(Data records)
######

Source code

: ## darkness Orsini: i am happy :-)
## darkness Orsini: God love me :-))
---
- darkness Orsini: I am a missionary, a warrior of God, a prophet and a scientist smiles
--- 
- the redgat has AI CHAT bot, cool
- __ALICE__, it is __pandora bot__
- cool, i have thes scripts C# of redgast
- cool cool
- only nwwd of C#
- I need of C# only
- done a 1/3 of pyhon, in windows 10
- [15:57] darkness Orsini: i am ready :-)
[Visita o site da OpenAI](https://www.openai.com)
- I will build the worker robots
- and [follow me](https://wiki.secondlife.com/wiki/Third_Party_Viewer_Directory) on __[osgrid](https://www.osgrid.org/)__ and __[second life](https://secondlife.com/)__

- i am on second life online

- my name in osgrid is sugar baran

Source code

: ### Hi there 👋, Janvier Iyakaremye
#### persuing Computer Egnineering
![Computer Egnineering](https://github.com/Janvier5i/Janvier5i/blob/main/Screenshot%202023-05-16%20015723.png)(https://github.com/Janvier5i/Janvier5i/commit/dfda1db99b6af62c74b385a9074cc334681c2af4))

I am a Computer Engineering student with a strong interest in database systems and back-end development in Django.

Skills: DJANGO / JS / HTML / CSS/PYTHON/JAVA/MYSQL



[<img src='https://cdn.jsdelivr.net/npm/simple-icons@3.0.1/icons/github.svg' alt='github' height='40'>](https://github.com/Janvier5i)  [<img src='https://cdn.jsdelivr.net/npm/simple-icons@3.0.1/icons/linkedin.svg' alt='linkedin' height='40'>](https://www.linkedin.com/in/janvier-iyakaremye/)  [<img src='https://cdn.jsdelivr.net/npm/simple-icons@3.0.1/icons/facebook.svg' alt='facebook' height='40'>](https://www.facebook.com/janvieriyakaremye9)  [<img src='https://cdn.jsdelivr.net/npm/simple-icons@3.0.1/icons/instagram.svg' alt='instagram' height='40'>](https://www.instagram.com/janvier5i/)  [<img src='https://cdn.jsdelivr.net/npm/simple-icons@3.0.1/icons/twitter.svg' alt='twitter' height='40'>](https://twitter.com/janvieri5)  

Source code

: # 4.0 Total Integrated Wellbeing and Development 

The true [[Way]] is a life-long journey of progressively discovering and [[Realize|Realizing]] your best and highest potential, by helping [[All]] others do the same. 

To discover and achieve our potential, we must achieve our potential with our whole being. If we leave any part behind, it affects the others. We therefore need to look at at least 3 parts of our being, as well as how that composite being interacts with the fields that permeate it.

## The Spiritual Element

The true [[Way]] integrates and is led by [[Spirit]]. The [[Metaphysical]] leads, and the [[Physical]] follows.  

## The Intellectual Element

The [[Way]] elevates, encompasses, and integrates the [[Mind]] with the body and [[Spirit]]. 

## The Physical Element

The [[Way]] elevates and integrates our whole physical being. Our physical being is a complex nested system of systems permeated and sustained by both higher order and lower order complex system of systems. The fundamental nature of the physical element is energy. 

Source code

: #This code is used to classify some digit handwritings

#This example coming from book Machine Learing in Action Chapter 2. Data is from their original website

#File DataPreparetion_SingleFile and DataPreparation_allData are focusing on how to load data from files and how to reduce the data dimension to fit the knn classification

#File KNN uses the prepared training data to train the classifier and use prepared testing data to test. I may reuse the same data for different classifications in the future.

######

Problem details: The answer should be an exact reproduction of all the entries.

Answer to the exercise:
Source code

: ## darkness Orsini: i am happy :-)
## darkness Orsini: God love me :-))
---
- darkness Orsini: I am a missionary, a warrior of God, a prophet and a scientist smiles
--- 
- the redgat has AI CHAT bot, cool
- __ALICE__, it is __pandora bot__
- cool, i have thes scripts C# of redgast
- cool cool
- only nwwd of C#
- I need of C# only
- done a 1/3 of pyhon, in windows 10
- [15:57] darkness Orsini: i am ready :-)
[Visita o site da OpenAI](https://www.openai.com)
- I will build the worker robots
- and [follow me](https://wiki.secondlife.com/wiki/Third_Party_Viewer_Directory) on __[osgrid](https://www.osgrid.org/)__ and __[second life](https://secondlife.com/)__

- i am on second life online

- my name in osgrid is sugar baran

Source code

: ### Hi there 👋, Janvier Iyakaremye
#### persuing Computer Egnineering
![Computer Egnineering](https://github.com/Janvier5i/Janvier5i/blob/main/Screenshot%202023-05-16%20015723.png)(https://github.com/Janvier5i/Janvier5i/commit/dfda1db99b6af62c74b385a9074cc334681c2af4))

I am a Computer Engineering student with a strong interest in database systems and back-end development in Django.

Skills: DJANGO / JS / HTML / CSS/PYTHON/JAVA/MYSQL



[<img src='https://cdn.jsdelivr.net/npm/simple-icons@3.0.1/icons/github.svg' alt='github' height='40'>](https://github.com/Janvier5i)  [<img src='https://cdn.jsdelivr.net/npm/simple-icons@3.0.1/icons/linkedin.svg' alt='linkedin' height='40'>](https://www.linkedin.com/in/janvier-iyakaremye/)  [<img src='https://cdn.jsdelivr.net/npm/simple-icons@3.0.1/icons/facebook.svg' alt='facebook' height='40'>](https://www.facebook.com/janvieriyakaremye9)  [<img src='https://cdn.jsdelivr.net/npm/simple-icons@3.0.1/icons/instagram.svg' alt='instagram' height='40'>](https://www.instagram.com/janvier5i/)  [<img src='https://cdn.jsdelivr.net/npm/simple-icons@3.0.1/icons/twitter.svg' alt='twitter' height='40'>](https://twitter.com/janvieri5)  

Source code

: # 4.0 Total Integrated Wellbeing and Development 

The true [[Way]] is a life-long journey of progressively discovering and [[Realize|Realizing]] your best and highest potential, by helping [[All]] others do the same. 

To discover and achieve our potential, we must achieve our potential with our whole being. If we leave any part behind, it affects the others. We therefore need to look at at least 3 parts of our being, as well as how that composite being interacts with the fields that permeate it.

## The Spiritual Element

The true [[Way]] integrates and is led by [[Spirit]]. The [[Metaphysical]] leads, and the [[Physical]] follows.  

## The Intellectual Element

The [[Way]] elevates, encompasses, and integrates the [[Mind]] with the body and [[Spirit]]. 

## The Physical Element

The [[Way]] elevates and integrates our whole physical being. Our physical being is a complex nested system of systems permeated and sustained by both higher order and lower order complex system of systems. The fundamental nature of the physical element is energy. 

Source code

: #This code is used to classify some digit handwritings

#This example coming from book Machine Learing in Action Chapter 2. Data is from their original website

#File DataPreparetion_SingleFile and DataPreparation_allData are focusing on how to load data from files and how to reduce the data dimension to fit the knn classification

#File KNN uses the prepared training data to train the classifier and use prepared testing data to test. I may reuse the same data for different classifications in the future.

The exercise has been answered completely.